[Stored data]
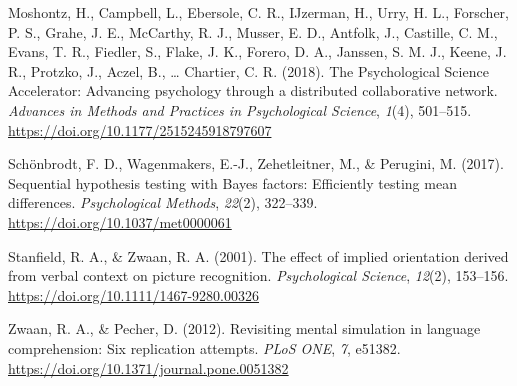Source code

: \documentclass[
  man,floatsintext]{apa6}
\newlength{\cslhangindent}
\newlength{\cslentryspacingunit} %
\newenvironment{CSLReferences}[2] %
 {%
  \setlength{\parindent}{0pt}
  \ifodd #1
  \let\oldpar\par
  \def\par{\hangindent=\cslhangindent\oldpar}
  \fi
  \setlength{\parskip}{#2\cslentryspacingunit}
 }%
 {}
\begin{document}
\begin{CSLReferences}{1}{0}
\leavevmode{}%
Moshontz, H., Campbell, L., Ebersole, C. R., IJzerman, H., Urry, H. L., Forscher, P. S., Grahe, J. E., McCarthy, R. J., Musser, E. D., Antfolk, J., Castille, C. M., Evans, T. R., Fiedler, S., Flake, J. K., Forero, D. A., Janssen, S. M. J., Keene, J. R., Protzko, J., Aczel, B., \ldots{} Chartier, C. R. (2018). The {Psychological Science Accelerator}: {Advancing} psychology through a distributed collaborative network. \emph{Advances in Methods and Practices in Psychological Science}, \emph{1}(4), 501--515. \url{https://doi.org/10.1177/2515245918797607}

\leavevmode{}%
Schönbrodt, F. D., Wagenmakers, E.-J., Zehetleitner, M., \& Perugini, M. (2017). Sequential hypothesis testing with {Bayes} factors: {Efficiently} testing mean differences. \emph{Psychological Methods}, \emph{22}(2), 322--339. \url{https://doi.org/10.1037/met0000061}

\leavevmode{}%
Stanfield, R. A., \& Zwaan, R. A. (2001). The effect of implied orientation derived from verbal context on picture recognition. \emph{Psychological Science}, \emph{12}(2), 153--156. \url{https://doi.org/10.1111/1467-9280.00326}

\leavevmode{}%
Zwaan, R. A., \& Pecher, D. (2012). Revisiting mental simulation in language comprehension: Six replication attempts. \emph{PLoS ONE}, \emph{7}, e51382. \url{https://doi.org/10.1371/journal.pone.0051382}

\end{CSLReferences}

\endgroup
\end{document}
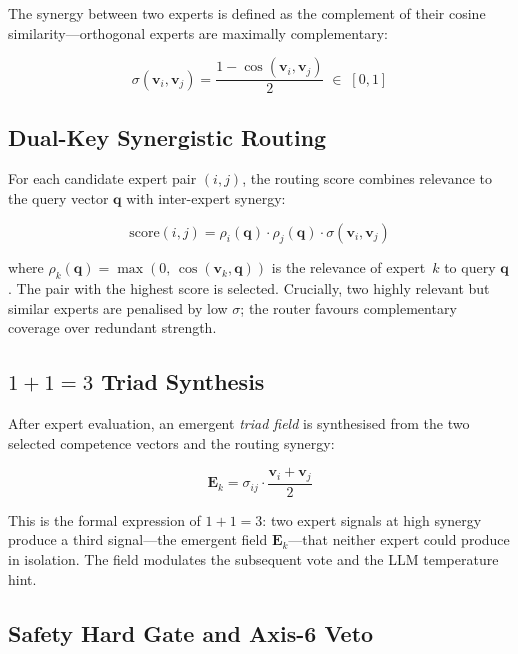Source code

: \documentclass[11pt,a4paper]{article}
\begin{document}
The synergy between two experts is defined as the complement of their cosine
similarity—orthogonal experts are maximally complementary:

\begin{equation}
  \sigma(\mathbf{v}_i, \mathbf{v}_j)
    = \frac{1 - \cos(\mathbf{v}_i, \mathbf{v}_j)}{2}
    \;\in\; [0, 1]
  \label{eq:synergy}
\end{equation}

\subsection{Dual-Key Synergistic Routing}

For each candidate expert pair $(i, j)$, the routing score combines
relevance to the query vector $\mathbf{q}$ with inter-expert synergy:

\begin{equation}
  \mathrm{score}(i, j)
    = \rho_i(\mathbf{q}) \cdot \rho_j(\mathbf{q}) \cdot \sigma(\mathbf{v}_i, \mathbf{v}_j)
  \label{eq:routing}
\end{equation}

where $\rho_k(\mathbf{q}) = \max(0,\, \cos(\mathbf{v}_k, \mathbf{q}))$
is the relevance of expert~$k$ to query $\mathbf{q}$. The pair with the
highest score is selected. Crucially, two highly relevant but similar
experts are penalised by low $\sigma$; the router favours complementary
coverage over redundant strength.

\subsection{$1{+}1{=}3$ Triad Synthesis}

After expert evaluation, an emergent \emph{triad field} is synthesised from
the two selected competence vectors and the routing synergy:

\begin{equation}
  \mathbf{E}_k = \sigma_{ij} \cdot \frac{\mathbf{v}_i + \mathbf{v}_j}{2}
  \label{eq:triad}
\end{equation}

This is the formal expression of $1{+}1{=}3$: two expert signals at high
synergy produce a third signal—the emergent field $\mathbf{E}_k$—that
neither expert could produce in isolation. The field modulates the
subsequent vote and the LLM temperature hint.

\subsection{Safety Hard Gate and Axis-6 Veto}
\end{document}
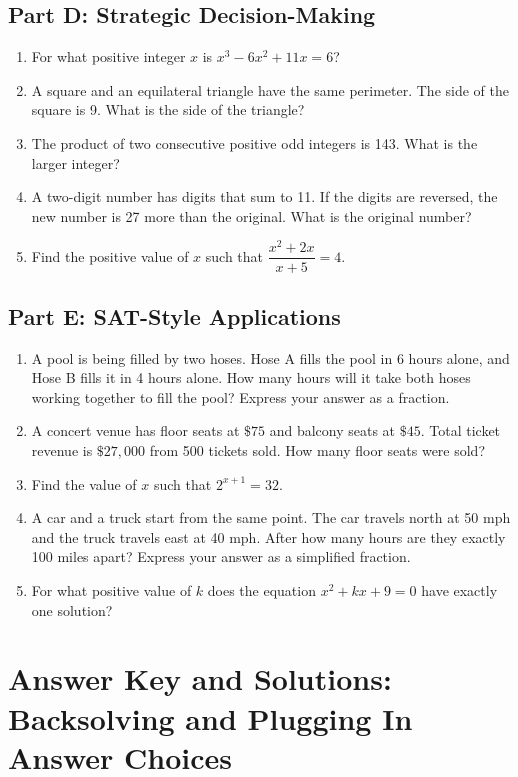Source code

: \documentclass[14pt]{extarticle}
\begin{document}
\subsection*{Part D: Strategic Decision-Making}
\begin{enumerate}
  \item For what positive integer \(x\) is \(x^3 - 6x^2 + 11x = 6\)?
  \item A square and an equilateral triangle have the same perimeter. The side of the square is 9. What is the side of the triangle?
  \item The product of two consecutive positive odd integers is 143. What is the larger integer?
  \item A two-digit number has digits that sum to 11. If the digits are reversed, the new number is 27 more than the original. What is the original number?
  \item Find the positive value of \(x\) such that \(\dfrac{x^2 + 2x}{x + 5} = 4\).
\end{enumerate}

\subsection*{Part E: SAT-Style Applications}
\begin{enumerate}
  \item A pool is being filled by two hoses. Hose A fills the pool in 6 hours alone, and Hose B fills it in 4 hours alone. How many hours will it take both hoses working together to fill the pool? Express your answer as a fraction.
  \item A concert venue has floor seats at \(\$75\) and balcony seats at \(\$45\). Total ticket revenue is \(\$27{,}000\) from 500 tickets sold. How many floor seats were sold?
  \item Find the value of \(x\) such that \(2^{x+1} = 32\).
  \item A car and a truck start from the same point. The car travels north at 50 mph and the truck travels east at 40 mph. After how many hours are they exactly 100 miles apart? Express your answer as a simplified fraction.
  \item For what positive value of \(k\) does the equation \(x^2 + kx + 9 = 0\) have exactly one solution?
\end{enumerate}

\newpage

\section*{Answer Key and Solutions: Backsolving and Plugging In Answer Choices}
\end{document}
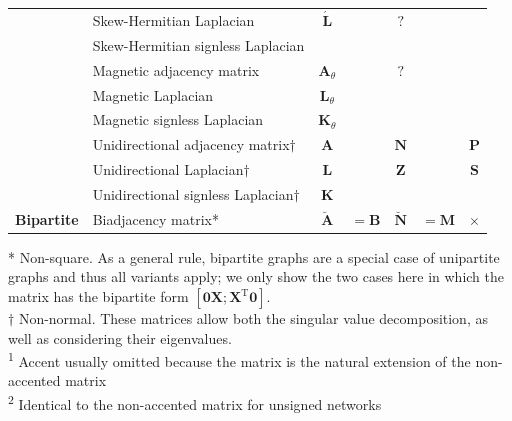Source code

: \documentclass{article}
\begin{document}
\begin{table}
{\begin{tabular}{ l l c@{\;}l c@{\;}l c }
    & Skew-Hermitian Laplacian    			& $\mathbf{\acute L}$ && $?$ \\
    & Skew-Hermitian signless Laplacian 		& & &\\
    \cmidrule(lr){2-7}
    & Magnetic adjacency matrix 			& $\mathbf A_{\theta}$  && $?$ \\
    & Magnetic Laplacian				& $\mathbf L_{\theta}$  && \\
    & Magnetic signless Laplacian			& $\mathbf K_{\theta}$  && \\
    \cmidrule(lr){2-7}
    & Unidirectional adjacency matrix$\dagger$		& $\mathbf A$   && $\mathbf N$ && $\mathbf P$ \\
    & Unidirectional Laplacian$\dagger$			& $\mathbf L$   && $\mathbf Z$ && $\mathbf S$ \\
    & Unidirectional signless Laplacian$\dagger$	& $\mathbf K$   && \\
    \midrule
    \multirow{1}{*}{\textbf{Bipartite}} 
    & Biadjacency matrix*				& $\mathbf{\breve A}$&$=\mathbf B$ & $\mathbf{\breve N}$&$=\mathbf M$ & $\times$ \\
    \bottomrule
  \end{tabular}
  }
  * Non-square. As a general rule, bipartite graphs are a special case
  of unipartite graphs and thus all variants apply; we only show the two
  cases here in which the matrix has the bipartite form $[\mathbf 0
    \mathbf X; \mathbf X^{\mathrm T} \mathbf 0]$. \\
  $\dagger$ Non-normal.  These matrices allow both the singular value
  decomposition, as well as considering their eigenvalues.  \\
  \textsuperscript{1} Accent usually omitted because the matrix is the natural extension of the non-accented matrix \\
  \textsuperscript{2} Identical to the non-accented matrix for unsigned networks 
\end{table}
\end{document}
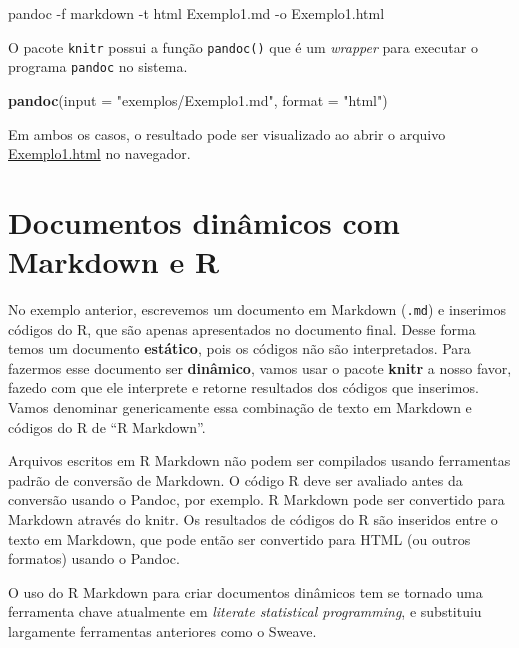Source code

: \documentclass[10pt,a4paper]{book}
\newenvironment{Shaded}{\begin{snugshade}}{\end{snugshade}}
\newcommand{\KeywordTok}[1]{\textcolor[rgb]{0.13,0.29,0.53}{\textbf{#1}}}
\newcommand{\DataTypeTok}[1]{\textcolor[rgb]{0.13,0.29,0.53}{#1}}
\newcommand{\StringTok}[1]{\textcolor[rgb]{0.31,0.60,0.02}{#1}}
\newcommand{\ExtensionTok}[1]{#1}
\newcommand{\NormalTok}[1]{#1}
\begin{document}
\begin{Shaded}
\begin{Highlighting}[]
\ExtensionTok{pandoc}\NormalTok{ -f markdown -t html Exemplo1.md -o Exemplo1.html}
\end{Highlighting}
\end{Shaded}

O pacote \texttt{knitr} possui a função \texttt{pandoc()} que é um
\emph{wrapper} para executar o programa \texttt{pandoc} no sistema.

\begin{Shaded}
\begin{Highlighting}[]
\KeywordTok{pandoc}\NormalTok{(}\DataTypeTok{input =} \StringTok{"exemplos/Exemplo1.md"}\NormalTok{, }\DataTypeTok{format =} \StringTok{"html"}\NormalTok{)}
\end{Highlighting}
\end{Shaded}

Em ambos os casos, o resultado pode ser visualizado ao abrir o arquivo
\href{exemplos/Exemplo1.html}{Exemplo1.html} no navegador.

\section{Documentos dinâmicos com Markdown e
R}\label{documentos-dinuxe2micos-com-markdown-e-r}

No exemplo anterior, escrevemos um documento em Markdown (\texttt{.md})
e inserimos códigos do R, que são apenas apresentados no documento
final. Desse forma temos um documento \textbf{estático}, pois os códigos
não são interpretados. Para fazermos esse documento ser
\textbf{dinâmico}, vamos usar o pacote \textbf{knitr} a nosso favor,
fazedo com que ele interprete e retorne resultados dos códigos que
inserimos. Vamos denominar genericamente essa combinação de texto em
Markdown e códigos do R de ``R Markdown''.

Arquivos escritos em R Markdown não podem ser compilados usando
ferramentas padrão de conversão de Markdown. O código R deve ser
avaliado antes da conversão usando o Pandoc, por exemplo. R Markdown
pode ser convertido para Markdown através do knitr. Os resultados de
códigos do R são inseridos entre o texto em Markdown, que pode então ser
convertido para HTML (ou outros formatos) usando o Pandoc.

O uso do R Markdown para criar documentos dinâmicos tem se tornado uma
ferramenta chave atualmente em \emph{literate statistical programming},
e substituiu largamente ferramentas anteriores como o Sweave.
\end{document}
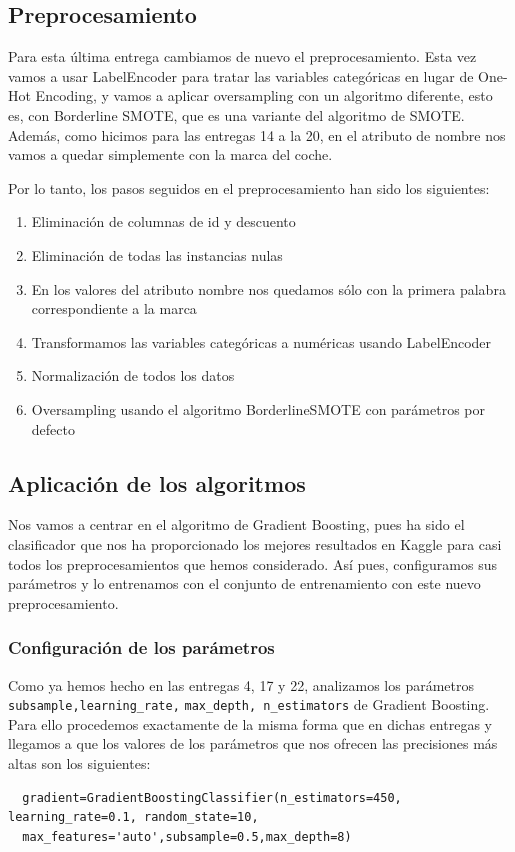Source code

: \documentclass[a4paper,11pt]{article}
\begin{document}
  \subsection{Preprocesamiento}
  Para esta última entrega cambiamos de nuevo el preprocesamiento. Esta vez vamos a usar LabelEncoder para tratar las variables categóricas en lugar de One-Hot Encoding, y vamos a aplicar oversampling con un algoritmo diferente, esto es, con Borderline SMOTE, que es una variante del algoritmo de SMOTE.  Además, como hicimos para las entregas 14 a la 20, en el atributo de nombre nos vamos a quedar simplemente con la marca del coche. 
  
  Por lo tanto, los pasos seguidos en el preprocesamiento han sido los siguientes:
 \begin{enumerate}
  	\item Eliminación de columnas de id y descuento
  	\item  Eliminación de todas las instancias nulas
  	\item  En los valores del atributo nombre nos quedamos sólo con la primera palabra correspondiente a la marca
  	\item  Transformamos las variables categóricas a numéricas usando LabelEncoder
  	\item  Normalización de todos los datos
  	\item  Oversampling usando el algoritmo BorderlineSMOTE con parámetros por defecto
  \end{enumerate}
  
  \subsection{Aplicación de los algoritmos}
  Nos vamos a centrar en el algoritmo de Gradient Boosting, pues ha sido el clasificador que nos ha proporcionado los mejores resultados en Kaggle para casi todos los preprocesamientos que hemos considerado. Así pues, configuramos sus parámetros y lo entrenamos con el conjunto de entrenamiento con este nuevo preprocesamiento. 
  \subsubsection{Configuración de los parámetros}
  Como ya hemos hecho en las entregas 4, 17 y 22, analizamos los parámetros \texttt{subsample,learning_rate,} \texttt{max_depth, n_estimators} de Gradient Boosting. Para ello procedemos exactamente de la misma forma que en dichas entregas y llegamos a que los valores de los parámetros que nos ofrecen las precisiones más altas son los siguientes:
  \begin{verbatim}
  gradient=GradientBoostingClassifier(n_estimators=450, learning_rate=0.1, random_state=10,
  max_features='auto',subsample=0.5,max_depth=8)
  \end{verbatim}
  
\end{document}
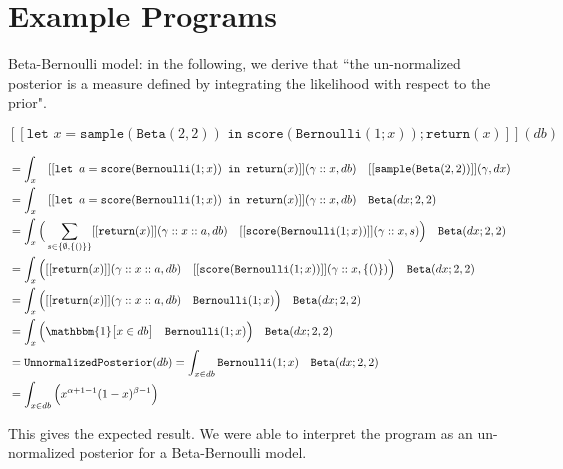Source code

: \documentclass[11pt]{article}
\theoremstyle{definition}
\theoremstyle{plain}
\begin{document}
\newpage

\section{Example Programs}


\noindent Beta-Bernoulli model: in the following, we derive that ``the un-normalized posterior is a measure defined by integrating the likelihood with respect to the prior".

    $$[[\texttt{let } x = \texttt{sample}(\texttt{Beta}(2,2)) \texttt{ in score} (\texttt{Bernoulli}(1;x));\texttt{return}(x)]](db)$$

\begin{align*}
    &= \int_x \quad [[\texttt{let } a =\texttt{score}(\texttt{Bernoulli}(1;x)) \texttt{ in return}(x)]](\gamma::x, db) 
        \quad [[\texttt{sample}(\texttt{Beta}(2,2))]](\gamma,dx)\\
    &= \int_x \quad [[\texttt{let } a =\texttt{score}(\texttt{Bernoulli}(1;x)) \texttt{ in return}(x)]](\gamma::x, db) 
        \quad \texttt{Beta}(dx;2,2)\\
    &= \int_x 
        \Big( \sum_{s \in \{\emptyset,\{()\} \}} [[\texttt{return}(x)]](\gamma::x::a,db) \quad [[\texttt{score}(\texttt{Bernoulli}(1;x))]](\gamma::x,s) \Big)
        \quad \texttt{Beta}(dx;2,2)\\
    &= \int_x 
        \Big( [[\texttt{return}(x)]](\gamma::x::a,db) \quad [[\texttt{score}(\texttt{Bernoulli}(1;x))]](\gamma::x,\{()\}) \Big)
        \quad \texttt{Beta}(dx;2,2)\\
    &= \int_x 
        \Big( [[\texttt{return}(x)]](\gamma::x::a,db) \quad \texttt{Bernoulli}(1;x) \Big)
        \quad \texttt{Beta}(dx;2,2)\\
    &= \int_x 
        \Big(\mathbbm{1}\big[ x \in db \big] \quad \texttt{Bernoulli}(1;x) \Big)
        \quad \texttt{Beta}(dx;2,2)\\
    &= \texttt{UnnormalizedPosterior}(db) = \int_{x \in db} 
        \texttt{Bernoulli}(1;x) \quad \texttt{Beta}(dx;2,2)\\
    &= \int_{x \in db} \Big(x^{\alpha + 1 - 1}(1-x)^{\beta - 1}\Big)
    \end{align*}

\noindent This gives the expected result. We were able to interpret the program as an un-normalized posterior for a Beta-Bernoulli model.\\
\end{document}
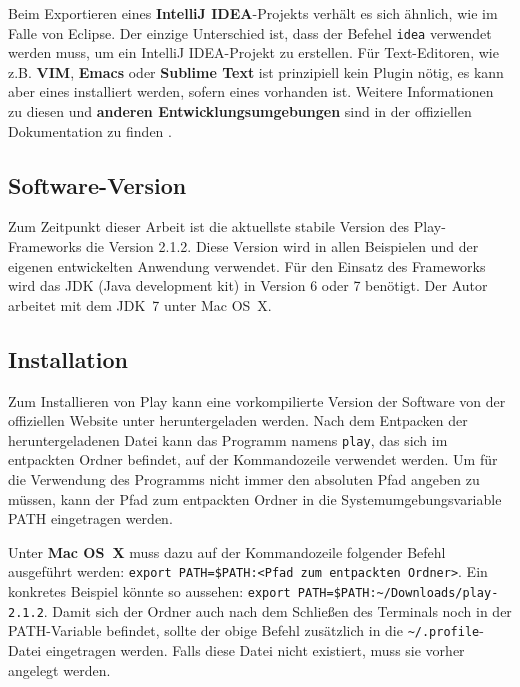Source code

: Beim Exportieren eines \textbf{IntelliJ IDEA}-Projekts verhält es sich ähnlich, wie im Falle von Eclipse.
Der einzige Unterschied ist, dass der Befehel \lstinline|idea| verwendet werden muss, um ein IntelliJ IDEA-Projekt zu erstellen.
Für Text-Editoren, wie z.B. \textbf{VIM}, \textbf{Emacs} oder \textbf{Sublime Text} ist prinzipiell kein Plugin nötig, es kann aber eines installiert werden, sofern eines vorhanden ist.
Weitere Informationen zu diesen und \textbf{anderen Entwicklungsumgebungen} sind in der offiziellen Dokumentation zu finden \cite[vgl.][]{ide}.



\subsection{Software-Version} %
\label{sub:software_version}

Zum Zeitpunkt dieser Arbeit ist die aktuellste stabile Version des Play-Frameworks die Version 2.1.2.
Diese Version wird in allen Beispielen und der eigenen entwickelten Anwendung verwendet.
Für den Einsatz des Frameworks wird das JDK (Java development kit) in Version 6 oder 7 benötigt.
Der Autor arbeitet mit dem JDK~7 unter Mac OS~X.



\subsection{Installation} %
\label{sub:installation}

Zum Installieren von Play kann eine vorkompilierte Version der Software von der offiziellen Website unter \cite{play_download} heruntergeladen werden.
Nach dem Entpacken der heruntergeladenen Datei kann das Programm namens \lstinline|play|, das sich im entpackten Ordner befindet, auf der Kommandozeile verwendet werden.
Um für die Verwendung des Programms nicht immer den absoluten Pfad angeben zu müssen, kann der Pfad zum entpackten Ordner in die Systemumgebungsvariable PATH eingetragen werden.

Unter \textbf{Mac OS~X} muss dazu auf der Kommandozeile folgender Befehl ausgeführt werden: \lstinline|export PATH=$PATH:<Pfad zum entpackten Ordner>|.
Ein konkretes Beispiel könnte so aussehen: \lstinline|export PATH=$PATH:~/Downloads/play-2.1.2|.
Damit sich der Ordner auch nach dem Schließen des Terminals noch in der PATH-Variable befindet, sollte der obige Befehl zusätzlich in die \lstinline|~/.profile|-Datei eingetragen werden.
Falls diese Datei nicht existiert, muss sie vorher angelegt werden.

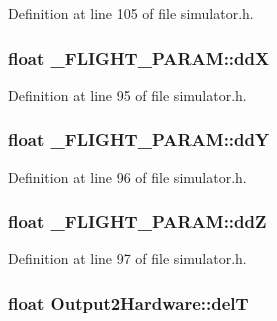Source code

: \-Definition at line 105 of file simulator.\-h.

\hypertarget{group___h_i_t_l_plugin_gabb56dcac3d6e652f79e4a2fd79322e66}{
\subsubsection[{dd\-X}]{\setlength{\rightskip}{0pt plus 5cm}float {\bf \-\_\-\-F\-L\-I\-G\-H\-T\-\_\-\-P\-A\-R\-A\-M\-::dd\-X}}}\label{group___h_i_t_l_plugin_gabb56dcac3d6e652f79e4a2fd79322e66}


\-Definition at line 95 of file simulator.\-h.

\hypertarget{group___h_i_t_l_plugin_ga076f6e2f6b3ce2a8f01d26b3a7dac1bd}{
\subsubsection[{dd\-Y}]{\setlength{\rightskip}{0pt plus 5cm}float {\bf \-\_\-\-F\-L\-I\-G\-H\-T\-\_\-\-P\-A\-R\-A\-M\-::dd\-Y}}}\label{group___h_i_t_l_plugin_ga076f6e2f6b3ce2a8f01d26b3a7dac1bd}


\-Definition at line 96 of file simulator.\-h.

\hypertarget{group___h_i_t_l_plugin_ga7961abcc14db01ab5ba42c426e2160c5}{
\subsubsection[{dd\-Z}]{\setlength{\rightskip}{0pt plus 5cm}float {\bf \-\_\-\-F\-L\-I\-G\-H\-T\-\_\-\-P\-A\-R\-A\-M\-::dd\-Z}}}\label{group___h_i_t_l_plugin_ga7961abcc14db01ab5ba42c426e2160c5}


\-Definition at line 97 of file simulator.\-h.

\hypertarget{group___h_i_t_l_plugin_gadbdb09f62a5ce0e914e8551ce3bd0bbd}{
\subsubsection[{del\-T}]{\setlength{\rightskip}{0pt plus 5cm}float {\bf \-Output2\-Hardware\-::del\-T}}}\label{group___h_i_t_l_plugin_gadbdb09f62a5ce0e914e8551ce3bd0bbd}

YOUR TASK: Please transcribe only the lines in the records above running from the line that has "No exemplo anterior, escrevemos" through the line that has "inserimos. Vamos denominar", both included, exactly as they appear.

ANSWER AREA:
No exemplo anterior, escrevemos um documento em Markdown (\texttt{.md})
e inserimos códigos do R, que são apenas apresentados no documento
final. Desse forma temos um documento \textbf{estático}, pois os códigos
não são interpretados. Para fazermos esse documento ser
\textbf{dinâmico}, vamos usar o pacote \textbf{knitr} a nosso favor,
fazedo com que ele interprete e retorne resultados dos códigos que
inserimos. Vamos denominar genericamente essa combinação de texto em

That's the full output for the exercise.